Soufflé and the City

Byculla Soufflé - a long forgotten colonial recipe. Photo: Tara Deshpande Tennebaum

Byculla Soufflé – a forgotten colonial recipe. Photo: Tara Deshpande Tennebaum

A boozy Byculla soufflé slips over my tongue like a velvet dream. The pudding harks memories of a bygone era when chilled desserts were a luxury, made possible in hot, 19th century Bombay, by expensive shipments of ice from Boston, Massachusetts. The Byculla Club paid 12000 rupees for 300 tons in 1840.

One of India’s earliest ‘gymkhana’ prototypes, the Byculla Club was established in 1833 and lasted the reigns of King William IV, Queen Victoria, and King Edward VII.

The Byculla Club

The Byculla Club – Watercolor by Cecil Burns

Byculla Soufflé was the clubs signature dish of this club.
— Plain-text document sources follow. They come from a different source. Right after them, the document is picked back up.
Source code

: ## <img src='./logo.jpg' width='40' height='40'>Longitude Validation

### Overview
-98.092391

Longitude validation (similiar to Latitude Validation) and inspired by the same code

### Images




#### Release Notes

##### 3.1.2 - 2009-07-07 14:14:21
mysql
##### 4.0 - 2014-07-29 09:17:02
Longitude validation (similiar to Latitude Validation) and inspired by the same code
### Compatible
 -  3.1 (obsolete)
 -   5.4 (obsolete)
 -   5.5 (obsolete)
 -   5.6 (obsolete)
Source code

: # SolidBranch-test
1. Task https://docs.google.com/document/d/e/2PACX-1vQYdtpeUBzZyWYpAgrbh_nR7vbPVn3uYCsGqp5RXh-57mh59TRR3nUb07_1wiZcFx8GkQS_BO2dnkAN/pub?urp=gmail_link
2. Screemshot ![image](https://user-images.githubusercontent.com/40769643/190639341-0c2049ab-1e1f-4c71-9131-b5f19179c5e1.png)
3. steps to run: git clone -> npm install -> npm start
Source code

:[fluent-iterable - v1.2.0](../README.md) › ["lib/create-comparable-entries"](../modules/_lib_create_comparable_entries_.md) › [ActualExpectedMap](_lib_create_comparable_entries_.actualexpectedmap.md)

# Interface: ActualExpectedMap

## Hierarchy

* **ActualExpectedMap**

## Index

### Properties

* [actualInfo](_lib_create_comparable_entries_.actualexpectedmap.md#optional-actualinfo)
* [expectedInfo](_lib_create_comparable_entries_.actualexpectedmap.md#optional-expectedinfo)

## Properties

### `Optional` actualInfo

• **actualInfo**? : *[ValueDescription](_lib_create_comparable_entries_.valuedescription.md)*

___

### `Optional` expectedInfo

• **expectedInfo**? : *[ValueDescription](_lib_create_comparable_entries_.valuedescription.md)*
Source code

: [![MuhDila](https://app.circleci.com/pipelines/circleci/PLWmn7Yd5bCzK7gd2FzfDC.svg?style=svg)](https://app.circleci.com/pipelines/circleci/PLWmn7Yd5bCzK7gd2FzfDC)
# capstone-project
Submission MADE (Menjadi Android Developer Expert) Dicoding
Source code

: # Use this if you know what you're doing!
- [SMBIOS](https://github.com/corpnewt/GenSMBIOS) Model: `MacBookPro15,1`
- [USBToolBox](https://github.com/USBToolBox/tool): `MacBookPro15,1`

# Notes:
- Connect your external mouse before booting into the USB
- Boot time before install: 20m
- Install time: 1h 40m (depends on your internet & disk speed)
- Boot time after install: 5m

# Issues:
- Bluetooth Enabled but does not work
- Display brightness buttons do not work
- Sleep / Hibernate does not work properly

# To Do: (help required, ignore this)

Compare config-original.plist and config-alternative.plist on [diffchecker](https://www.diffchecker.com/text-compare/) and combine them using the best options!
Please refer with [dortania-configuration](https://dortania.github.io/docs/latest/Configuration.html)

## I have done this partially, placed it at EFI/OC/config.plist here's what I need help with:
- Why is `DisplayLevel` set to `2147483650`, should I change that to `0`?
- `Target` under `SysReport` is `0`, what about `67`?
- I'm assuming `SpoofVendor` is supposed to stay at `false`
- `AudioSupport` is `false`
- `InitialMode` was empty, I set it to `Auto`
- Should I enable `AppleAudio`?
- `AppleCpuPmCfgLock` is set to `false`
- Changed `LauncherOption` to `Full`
Served on silver salvers by khitmatgars to well-heeled guests it was all the rage for a century and possibly feasted on by The Duke of Connaught, Prince Albert Victor, Lord Dufferin and Lord Curzon.

The Byculla Club - Dining Hall

The Byculla Club Dining Hall – Watercolor by Cecil Burns

Local newspapers often reported social events at the Byculla Club.
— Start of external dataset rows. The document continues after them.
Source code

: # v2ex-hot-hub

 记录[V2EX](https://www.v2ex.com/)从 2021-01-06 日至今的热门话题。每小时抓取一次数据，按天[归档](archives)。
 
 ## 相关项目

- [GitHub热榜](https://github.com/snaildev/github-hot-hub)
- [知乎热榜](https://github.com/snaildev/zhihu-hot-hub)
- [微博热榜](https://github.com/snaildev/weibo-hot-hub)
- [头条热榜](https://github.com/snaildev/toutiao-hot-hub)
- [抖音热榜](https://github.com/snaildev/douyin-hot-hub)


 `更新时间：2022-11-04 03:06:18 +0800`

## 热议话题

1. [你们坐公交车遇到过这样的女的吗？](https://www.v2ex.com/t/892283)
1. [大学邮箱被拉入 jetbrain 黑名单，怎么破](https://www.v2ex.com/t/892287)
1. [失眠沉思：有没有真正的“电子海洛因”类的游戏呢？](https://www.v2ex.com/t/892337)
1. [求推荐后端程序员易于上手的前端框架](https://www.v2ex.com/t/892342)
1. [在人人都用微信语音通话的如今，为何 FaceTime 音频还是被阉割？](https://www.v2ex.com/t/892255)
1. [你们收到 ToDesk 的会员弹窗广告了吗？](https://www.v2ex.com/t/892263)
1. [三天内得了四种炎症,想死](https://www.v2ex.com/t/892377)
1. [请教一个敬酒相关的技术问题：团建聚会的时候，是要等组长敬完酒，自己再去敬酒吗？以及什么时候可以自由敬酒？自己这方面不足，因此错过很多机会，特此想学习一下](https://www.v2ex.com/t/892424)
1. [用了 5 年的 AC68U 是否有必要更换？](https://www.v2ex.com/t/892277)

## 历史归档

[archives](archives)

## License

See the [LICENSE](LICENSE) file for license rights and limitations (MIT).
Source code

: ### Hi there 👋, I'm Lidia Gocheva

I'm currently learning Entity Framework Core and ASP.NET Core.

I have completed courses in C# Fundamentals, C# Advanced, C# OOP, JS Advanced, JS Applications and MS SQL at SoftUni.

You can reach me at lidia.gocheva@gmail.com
The Times of India, November 29, 1880 writes,
“On Saturday evening H. E. the Viceroy (Lord Ripon) was entertained at dinner by members of the Byculla Club.”
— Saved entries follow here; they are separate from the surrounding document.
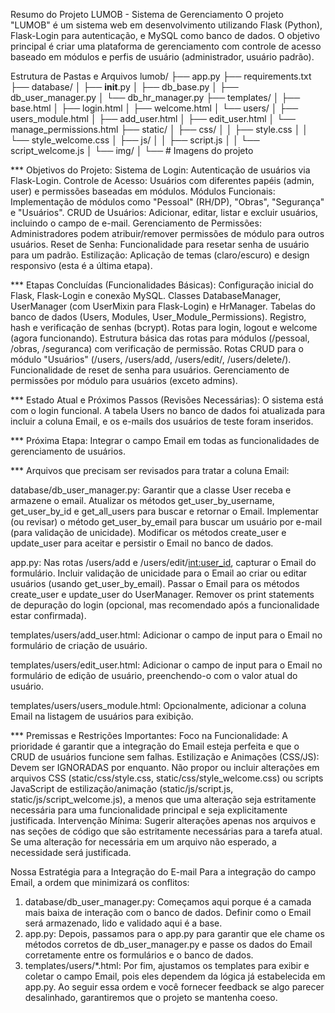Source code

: Resumo do Projeto LUMOB - Sistema de Gerenciamento
O projeto "LUMOB" é um sistema web em desenvolvimento utilizando Flask (Python), Flask-Login para autenticação, e MySQL como banco de dados. O objetivo principal é criar uma plataforma de gerenciamento com controle de acesso baseado em módulos e perfis de usuário (administrador, usuário padrão).

Estrutura de Pastas e Arquivos
lumob/
├── app.py
├── requirements.txt
├── database/
│ ├── **init**.py
│ ├── db_base.py
│ ├── db_user_manager.py
│ └── db_hr_manager.py
├── templates/
│ ├── base.html
│ ├── login.html
│ ├── welcome.html
│ └── users/
│ ├── users_module.html
│ ├── add_user.html
│ ├── edit_user.html
│ └── manage_permissions.html
├── static/
│ ├── css/
│ │ ├── style.css
│ │ └── style_welcome.css
│ ├── js/
│ │ ├── script.js
│ │ └── script_welcome.js
│ └── img/
│ └── # Imagens do projeto

\*\*\* Objetivos do Projeto:
Sistema de Login: Autenticação de usuários via Flask-Login.
Controle de Acesso: Usuários com diferentes papéis (admin, user) e permissões baseadas em módulos.
Módulos Funcionais: Implementação de módulos como "Pessoal" (RH/DP), "Obras", "Segurança" e "Usuários".
CRUD de Usuários: Adicionar, editar, listar e excluir usuários, incluindo o campo de e-mail.
Gerenciamento de Permissões: Administradores podem atribuir/remover permissões de módulo para outros usuários.
Reset de Senha: Funcionalidade para resetar senha de usuário para um padrão.
Estilização: Aplicação de temas (claro/escuro) e design responsivo (esta é a última etapa).

\*\*\* Etapas Concluídas (Funcionalidades Básicas):
Configuração inicial do Flask, Flask-Login e conexão MySQL.
Classes DatabaseManager, UserManager (com UserMixin para Flask-Login) e HrManager.
Tabelas do banco de dados (Users, Modules, User_Module_Permissions).
Registro, hash e verificação de senhas (bcrypt).
Rotas para login, logout e welcome (agora funcionando).
Estrutura básica das rotas para módulos (/pessoal, /obras, /seguranca) com verificação de permissão.
Rotas CRUD para o módulo "Usuários" (/users, /users/add, /users/edit/<id>, /users/delete/<id>).
Funcionalidade de reset de senha para usuários.
Gerenciamento de permissões por módulo para usuários (exceto admins).

\*\*\* Estado Atual e Próximos Passos (Revisões Necessárias):
O sistema está com o login funcional. A tabela Users no banco de dados foi atualizada para incluir a coluna Email, e os e-mails dos usuários de teste foram inseridos.

\*\*\* Próxima Etapa: Integrar o campo Email em todas as funcionalidades de gerenciamento de usuários.

\*\*\* Arquivos que precisam ser revisados para tratar a coluna Email:

database/db_user_manager.py:
Garantir que a classe User receba e armazene o email.
Atualizar os métodos get_user_by_username, get_user_by_id e get_all_users para buscar e retornar o Email.
Implementar (ou revisar) o método get_user_by_email para buscar um usuário por e-mail (para validação de unicidade).
Modificar os métodos create_user e update_user para aceitar e persistir o Email no banco de dados.

app.py:
Nas rotas /users/add e /users/edit/<int:user_id>, capturar o Email do formulário.
Incluir validação de unicidade para o Email ao criar ou editar usuários (usando get_user_by_email).
Passar o Email para os métodos create_user e update_user do UserManager.
Remover os print statements de depuração do login (opcional, mas recomendado após a funcionalidade estar confirmada).

templates/users/add_user.html:
Adicionar o campo de input para o Email no formulário de criação de usuário.

templates/users/edit_user.html:
Adicionar o campo de input para o Email no formulário de edição de usuário, preenchendo-o com o valor atual do usuário.

templates/users/users_module.html:
Opcionalmente, adicionar a coluna Email na listagem de usuários para exibição.

\*\*\* Premissas e Restrições Importantes:
Foco na Funcionalidade: A prioridade é garantir que a integração do Email esteja perfeita e que o CRUD de usuários funcione sem falhas.
Estilização e Animações (CSS/JS): Devem ser IGNORADAS por enquanto. Não propor ou incluir alterações em arquivos CSS (static/css/style.css, static/css/style_welcome.css) ou scripts JavaScript de estilização/animação (static/js/script.js, static/js/script_welcome.js), a menos que uma alteração seja estritamente necessária para uma funcionalidade principal e seja explicitamente justificada.
Intervenção Mínima: Sugerir alterações apenas nos arquivos e nas seções de código que são estritamente necessárias para a tarefa atual. Se uma alteração for necessária em um arquivo não esperado, a necessidade será justificada.

Nossa Estratégia para a Integração do E-mail
Para a integração do campo Email, a ordem que minimizará os conflitos:

1. database/db_user_manager.py: Começamos aqui porque é a camada mais baixa de interação com o banco de dados. Definir como o Email será armazenado, lido e validado aqui é a base.
2. app.py: Depois, passamos para o app.py para garantir que ele chame os métodos corretos de db_user_manager.py e passe os dados do Email corretamente entre os formulários e o banco de dados.
3. templates/users/\*.html: Por fim, ajustamos os templates para exibir e coletar o campo Email, pois eles dependem da lógica já estabelecida em app.py.
   Ao seguir essa ordem e você fornecer feedback se algo parecer desalinhado, garantiremos que o projeto se mantenha coeso.
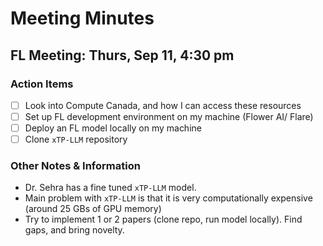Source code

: # Meeting Minutes
## FL Meeting:  Thurs, Sep 11, 4:30 pm

### Action Items 
- [ ] Look into Compute Canada, and how I can access these resources
- [ ] Set up FL development environment on my machine (Flower AI/ Flare)
- [ ] Deploy an FL model locally on my machine
- [ ] Clone `xTP-LLM` repository
### Other Notes & Information
- Dr. Sehra has a fine tuned `xTP-LLM` model.
- Main problem with `xTP-LLM` is that it is very computationally expensive (around 25 GBs of GPU memory) 
 - Try to implement 1 or 2 papers (clone repo, run model locally). Find gaps, and bring novelty. 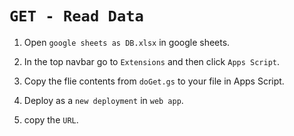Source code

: # `GET - Read Data`

1. Open `google sheets as DB.xlsx` in google sheets.

2. In the top navbar go to `Extensions` and then click `Apps Script`.

3. Copy the flie contents from `doGet.gs` to your file in Apps Script.

4. Deploy as a `new deployment` in `web app`.

5. copy the `URL`.
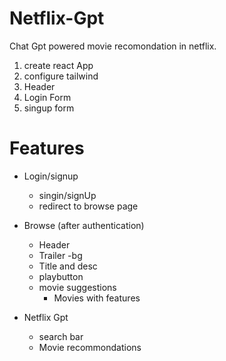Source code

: # Netflix-Gpt
 Chat Gpt powered movie recomondation in netflix.

1. create react App
2. configure tailwind
3. Header
4. Login Form
5. singup form


# Features
- Login/signup
    - singin/signUp 
    - redirect to browse page

- Browse (after authentication)
    - Header
    - Trailer -bg
    - Title and desc
    - playbutton
    - movie suggestions
        - Movies with features

- Netflix Gpt
    - search bar
    - Movie recommondations


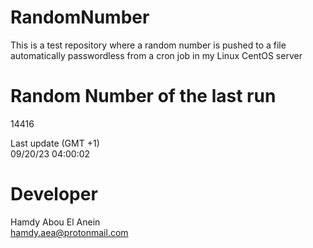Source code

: # RandomNumber    
This is a test repository where a random number is pushed to a file automatically passwordless from a cron job in my Linux CentOS server    
# Random Number of the last run   
14416
      
Last update (GMT +1)    
09/20/23 04:00:02
# Developer    
Hamdy Abou El Anein   
hamdy.aea@protonmail.com
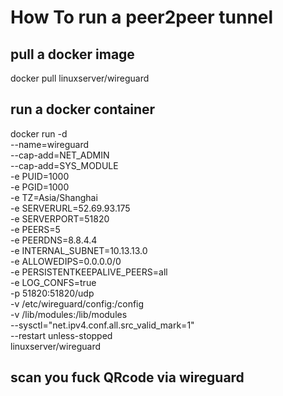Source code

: 
# How To run a peer2peer tunnel

## pull a docker image
docker pull linuxserver/wireguard

## run a docker container
docker run -d \
  --name=wireguard \
  --cap-add=NET_ADMIN \
  --cap-add=SYS_MODULE \
  -e PUID=1000 \
  -e PGID=1000 \
  -e TZ=Asia/Shanghai \
  -e SERVERURL=52.69.93.175 \
  -e SERVERPORT=51820 \
  -e PEERS=5 \
  -e PEERDNS=8.8.4.4 \
  -e INTERNAL_SUBNET=10.13.13.0 \
  -e ALLOWEDIPS=0.0.0.0/0 \
  -e PERSISTENTKEEPALIVE_PEERS=all \
  -e LOG_CONFS=true \
  -p 51820:51820/udp \
  -v /etc/wireguard/config:/config \
  -v /lib/modules:/lib/modules \
  --sysctl="net.ipv4.conf.all.src_valid_mark=1" \
  --restart unless-stopped \
  linuxserver/wireguard


## scan you fuck QRcode via wireguard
The Royal Visit by Graphic

The Royal Visit by Graphic

The Club hosted two major balls in 1875 and 1905, both of which were attended by the HRH Prince of Wales. Governor of Bombay Sir Philip E Wodehouse, (a relative of P.G. Wodehouse) and 150 guests were served a 15-course meal of potage of Green Turtle (now endangered), cuts of beef  (now banned) and pate foie gras (also banned).

In his 1888 book ‘A Year in India’ Shiell, an honorary member writes “Here I became acquainted with pomfret.., drank iced simkin, as champagne is called in India.”

In his 1871 weekly, All Year Round, Charles Dickens praises the abundant supply of cigars, observing the Byculla Club might as well have been in Pall Mall.

Posh is not the first word that comes to mind when one thinks of Byculla today, a run down neighborhood in Mumbai but between 1850 and 1920 some of India’s wealthiest men including David Sassoon lived here.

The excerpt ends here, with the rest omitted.